_Data excerpts_
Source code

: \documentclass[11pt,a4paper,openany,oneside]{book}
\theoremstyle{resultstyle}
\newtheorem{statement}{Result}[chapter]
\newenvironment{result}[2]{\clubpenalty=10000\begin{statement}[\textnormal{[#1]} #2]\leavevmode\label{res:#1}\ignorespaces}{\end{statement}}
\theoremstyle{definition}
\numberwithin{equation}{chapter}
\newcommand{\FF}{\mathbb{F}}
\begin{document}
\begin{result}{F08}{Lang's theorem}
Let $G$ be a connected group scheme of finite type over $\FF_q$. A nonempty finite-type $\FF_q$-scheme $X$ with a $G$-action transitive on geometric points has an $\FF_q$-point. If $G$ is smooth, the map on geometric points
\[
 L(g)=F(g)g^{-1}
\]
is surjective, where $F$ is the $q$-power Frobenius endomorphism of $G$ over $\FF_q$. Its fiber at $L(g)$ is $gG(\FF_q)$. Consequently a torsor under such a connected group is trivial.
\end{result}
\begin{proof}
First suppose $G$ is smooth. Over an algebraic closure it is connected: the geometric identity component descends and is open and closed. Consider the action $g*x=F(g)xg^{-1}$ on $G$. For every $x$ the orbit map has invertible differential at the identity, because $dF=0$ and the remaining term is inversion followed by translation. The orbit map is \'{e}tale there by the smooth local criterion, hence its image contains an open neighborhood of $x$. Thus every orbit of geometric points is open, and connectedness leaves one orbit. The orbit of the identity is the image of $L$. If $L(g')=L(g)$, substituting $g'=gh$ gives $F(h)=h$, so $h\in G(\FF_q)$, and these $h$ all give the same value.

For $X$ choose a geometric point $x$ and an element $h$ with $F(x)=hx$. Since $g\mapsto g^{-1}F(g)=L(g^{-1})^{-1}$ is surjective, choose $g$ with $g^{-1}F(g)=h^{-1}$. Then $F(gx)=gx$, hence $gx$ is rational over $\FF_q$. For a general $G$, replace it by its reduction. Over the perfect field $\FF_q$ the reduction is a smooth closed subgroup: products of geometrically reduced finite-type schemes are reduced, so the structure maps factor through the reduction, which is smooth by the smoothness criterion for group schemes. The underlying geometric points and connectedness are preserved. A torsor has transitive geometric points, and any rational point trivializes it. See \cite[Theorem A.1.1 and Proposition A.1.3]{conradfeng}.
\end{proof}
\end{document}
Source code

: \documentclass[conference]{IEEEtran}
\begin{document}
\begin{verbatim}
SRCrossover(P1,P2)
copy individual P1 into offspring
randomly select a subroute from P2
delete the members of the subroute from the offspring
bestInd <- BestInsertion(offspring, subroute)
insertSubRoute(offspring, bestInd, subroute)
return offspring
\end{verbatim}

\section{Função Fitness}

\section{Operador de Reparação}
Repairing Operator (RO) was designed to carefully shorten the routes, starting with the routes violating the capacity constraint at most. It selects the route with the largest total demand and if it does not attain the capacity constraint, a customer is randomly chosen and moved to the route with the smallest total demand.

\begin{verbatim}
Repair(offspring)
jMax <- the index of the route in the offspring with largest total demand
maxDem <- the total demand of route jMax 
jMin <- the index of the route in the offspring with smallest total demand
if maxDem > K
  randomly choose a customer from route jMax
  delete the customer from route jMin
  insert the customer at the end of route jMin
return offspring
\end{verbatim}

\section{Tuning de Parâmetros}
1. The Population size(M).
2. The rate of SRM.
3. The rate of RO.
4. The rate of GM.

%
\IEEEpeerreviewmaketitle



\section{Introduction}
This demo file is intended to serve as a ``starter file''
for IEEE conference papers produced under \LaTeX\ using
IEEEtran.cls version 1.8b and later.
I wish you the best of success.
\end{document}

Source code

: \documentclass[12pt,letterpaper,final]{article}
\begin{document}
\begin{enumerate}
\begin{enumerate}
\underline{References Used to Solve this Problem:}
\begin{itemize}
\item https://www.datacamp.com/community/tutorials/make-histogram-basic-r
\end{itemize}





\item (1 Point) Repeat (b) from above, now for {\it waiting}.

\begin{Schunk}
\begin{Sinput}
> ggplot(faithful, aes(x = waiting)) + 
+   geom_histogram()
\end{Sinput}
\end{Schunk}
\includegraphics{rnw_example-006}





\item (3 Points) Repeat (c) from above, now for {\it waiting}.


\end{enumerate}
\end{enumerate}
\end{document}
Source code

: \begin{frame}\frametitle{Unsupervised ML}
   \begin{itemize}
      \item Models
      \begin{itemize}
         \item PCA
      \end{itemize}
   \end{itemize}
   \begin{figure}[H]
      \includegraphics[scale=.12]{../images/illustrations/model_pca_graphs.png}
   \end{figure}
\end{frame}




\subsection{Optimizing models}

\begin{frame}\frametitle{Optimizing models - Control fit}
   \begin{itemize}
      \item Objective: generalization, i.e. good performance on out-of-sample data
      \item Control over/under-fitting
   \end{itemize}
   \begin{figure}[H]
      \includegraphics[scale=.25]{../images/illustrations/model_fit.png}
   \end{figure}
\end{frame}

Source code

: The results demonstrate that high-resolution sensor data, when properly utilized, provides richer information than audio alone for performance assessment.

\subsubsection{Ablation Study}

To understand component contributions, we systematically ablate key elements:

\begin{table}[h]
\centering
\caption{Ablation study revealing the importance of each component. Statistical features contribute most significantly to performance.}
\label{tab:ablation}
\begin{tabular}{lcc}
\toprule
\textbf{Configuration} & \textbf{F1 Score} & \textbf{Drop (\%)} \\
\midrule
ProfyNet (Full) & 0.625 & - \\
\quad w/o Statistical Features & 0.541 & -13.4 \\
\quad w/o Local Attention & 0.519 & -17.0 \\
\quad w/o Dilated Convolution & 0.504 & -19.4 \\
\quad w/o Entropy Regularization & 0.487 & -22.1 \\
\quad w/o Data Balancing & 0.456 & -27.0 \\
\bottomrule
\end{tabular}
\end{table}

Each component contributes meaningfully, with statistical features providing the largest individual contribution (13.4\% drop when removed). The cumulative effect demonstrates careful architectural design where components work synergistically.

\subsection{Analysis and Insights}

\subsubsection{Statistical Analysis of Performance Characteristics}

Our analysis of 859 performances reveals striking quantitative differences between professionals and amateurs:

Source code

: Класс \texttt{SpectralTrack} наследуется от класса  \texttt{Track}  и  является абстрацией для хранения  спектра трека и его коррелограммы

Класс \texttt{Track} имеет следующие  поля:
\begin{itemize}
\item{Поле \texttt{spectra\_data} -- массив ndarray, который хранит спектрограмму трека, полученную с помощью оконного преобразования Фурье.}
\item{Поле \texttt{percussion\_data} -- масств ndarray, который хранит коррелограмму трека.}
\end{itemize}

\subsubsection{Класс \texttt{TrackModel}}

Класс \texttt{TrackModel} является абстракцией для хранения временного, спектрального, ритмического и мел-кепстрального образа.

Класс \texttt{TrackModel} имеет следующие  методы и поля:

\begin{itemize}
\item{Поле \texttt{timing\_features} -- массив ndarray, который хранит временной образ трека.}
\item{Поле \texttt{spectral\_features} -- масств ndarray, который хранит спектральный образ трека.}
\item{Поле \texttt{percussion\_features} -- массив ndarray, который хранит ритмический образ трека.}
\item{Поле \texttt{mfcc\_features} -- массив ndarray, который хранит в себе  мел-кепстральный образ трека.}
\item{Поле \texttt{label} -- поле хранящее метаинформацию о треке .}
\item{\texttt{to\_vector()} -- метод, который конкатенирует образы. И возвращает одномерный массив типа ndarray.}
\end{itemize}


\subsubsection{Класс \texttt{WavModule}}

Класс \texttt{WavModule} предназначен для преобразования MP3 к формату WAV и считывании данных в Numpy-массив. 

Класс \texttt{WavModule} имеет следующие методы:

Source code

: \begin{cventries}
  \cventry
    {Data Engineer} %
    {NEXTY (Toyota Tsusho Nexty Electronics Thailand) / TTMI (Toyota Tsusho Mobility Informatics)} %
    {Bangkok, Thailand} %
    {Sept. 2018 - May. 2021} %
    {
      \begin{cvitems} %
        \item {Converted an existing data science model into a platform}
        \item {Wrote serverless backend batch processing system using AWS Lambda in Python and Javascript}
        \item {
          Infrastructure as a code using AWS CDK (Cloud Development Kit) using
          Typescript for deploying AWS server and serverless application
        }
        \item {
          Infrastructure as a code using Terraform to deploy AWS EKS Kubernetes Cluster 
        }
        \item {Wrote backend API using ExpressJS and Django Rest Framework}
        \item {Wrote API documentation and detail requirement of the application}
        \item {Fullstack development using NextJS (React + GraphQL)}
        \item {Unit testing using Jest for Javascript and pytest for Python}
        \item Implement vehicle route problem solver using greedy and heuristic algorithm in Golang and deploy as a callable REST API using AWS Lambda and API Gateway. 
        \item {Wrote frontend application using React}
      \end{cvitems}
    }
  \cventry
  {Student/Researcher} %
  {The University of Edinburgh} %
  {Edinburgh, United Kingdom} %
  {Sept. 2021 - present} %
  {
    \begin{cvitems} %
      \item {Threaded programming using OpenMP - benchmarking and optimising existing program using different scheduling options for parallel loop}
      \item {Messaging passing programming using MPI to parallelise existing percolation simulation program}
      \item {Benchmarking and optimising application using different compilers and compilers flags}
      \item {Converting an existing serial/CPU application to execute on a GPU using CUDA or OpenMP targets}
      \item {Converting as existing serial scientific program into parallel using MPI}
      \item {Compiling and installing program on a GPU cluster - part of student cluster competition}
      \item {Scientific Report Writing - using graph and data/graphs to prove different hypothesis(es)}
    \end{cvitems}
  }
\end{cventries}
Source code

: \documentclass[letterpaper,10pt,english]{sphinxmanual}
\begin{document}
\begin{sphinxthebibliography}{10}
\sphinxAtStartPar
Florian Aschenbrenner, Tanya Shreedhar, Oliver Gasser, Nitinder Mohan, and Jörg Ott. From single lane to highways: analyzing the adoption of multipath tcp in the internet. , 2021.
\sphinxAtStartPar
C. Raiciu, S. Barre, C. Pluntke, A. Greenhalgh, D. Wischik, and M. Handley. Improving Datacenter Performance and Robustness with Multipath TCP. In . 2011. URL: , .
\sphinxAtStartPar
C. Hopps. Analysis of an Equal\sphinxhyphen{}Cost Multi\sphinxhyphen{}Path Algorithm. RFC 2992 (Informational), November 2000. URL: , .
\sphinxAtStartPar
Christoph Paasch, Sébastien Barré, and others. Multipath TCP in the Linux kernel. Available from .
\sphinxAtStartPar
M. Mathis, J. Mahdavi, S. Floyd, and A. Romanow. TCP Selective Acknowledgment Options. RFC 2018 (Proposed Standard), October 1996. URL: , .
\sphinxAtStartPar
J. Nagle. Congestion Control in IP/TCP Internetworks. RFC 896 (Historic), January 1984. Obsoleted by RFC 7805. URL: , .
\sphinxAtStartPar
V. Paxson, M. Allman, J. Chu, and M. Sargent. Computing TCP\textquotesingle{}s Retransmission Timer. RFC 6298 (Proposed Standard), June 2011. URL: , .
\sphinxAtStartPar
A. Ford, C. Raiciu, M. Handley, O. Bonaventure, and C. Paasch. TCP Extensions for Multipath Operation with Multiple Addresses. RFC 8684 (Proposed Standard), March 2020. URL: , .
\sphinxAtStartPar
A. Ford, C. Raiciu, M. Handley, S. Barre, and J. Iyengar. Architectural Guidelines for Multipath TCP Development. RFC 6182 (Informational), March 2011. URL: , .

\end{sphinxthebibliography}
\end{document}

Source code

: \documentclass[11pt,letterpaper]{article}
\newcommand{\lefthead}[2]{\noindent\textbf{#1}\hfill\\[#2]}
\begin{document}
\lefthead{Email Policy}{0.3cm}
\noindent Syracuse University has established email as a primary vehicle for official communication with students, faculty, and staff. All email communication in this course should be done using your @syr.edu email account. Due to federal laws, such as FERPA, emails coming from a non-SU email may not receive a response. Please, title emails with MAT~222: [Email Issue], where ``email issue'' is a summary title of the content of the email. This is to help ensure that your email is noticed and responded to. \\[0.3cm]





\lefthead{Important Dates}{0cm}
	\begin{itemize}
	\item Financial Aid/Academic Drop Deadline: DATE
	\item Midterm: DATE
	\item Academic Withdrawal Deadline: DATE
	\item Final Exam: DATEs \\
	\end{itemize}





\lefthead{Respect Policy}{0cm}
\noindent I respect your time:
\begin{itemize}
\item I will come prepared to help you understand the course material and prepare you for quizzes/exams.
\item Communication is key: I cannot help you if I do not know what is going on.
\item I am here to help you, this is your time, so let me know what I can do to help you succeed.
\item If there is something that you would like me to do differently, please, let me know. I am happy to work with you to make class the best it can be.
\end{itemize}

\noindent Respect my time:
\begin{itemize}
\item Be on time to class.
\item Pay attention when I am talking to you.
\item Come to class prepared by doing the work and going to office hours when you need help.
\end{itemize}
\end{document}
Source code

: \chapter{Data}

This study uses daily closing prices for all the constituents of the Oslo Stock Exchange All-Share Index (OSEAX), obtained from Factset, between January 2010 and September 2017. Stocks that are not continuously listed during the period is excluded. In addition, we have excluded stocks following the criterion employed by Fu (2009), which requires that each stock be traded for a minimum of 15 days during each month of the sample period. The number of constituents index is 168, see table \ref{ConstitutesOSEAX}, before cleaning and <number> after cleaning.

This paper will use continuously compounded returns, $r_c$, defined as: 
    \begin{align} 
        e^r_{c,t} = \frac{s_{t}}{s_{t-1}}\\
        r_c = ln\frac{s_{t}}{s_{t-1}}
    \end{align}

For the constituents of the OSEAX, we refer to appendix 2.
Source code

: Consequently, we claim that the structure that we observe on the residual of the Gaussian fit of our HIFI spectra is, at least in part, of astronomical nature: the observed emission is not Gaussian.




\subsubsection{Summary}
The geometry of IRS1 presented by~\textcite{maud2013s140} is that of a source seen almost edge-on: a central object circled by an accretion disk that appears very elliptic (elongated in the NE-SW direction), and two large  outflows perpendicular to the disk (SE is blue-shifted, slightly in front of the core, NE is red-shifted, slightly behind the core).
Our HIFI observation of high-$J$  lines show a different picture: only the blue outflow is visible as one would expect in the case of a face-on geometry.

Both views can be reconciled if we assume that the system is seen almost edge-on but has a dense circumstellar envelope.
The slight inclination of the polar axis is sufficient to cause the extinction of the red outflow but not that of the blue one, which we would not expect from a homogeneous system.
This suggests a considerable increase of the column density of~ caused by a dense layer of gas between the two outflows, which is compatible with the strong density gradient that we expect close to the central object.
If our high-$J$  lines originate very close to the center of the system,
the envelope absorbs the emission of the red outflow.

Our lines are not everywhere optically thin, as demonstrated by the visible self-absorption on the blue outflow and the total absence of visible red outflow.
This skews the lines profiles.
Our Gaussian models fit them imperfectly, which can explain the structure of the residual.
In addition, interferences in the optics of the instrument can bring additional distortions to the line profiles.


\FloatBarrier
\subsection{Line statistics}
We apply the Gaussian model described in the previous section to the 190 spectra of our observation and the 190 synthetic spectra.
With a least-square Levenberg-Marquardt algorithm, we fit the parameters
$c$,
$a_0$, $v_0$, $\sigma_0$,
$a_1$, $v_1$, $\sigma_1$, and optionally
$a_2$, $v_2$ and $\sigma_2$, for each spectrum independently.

_Work instruction_
Only a number is expected here: how many lines above contain the word "article".

_Reply_
2